[Available data — start]
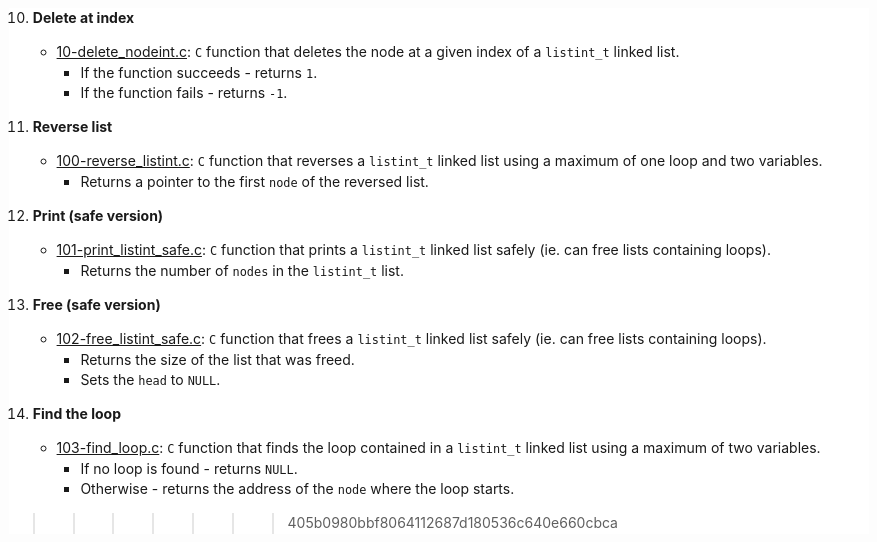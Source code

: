 10. **Delete at index**
    * [10-delete_nodeint.c](./10-delete_nodeint.c): `C` function that deletes the node at a given index of a `listint_t` linked list.
        - If the function succeeds - returns `1`.
        - If the function fails - returns `-1`.

11. **Reverse list**
    * [100-reverse_listint.c](./100-reverse_listint.c): `C` function that reverses a `listint_t` linked list using a maximum of one loop and two variables.
        - Returns a pointer to the first `node` of the reversed list.

12. **Print (safe version)**
    * [101-print_listint_safe.c](./101-print_listint_safe.c): `C` function that prints a `listint_t` linked list safely (ie. can free lists containing loops).
        - Returns the number of `nodes` in the `listint_t` list.

13. **Free (safe version)**
    * [102-free_listint_safe.c](./102-free_listint_safe.c): `C` function that frees a `listint_t` linked list safely (ie. can free lists containing loops).
        - Returns the size of the list that was freed.
        - Sets the `head` to `NULL`.

14. **Find the loop**
    * [103-find_loop.c](./103-find_loop.c): `C` function that finds the loop contained in a `listint_t` linked list using a maximum of two variables.
        - If no loop is found - returns `NULL`.
        - Otherwise - returns the address of the `node` where the loop starts.
>>>>>>> 405b0980bbf8064112687d180536c640e660cbca
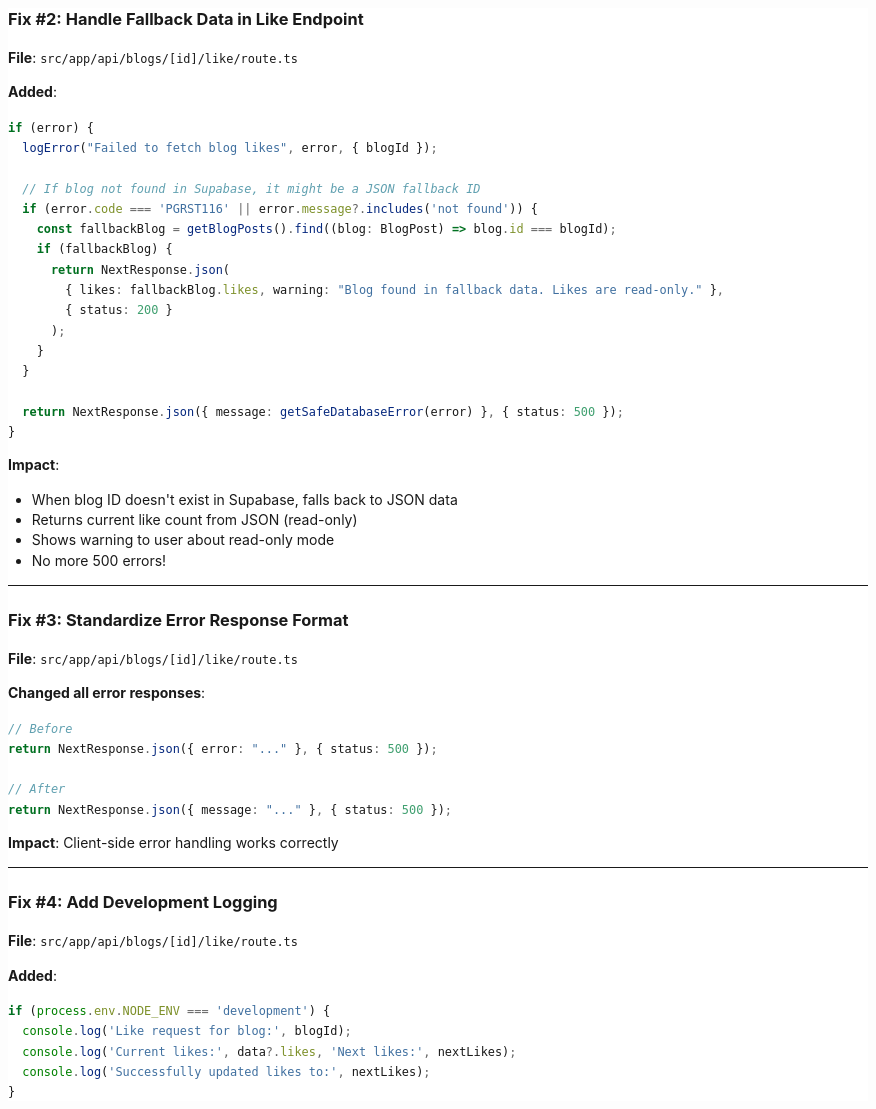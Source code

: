 ### Fix #2: Handle Fallback Data in Like Endpoint

**File**: `src/app/api/blogs/[id]/like/route.ts`

**Added**:
```typescript
if (error) {
  logError("Failed to fetch blog likes", error, { blogId });
  
  // If blog not found in Supabase, it might be a JSON fallback ID
  if (error.code === 'PGRST116' || error.message?.includes('not found')) {
    const fallbackBlog = getBlogPosts().find((blog: BlogPost) => blog.id === blogId);
    if (fallbackBlog) {
      return NextResponse.json(
        { likes: fallbackBlog.likes, warning: "Blog found in fallback data. Likes are read-only." },
        { status: 200 }
      );
    }
  }
  
  return NextResponse.json({ message: getSafeDatabaseError(error) }, { status: 500 });
}
```

**Impact**: 
- When blog ID doesn't exist in Supabase, falls back to JSON data
- Returns current like count from JSON (read-only)
- Shows warning to user about read-only mode
- No more 500 errors!

---

### Fix #3: Standardize Error Response Format

**File**: `src/app/api/blogs/[id]/like/route.ts`

**Changed all error responses**:
```typescript
// Before
return NextResponse.json({ error: "..." }, { status: 500 });

// After
return NextResponse.json({ message: "..." }, { status: 500 });
```

**Impact**: Client-side error handling works correctly

---

### Fix #4: Add Development Logging

**File**: `src/app/api/blogs/[id]/like/route.ts`

**Added**:
```typescript
if (process.env.NODE_ENV === 'development') {
  console.log('Like request for blog:', blogId);
  console.log('Current likes:', data?.likes, 'Next likes:', nextLikes);
  console.log('Successfully updated likes to:', nextLikes);
}
```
[Available data — finish]
Using the data above, transcribe exactly the lines between those containing "- Returns the number" and "- When blog", inclusive, and leave every picture behind.

Answer to this exercise ::
        - Returns the number of `nodes` in the `listint_t` list.

13. **Free (safe version)**
    * [102-free_listint_safe.c](./102-free_listint_safe.c): `C` function that frees a `listint_t` linked list safely (ie. can free lists containing loops).
        - Returns the size of the list that was freed.
        - Sets the `head` to `NULL`.

14. **Find the loop**
    * [103-find_loop.c](./103-find_loop.c): `C` function that finds the loop contained in a `listint_t` linked list using a maximum of two variables.
        - If no loop is found - returns `NULL`.
        - Otherwise - returns the address of the `node` where the loop starts.
>>>>>>> 405b0980bbf8064112687d180536c640e660cbca
Source code

: ### Fix #2: Handle Fallback Data in Like Endpoint

**File**: `src/app/api/blogs/[id]/like/route.ts`

**Added**:
```typescript
if (error) {
  logError("Failed to fetch blog likes", error, { blogId });
  
  // If blog not found in Supabase, it might be a JSON fallback ID
  if (error.code === 'PGRST116' || error.message?.includes('not found')) {
    const fallbackBlog = getBlogPosts().find((blog: BlogPost) => blog.id === blogId);
    if (fallbackBlog) {
      return NextResponse.json(
        { likes: fallbackBlog.likes, warning: "Blog found in fallback data. Likes are read-only." },
        { status: 200 }
      );
    }
  }
  
  return NextResponse.json({ message: getSafeDatabaseError(error) }, { status: 500 });
}
```

**Impact**: 
- When blog ID doesn't exist in Supabase, falls back to JSON data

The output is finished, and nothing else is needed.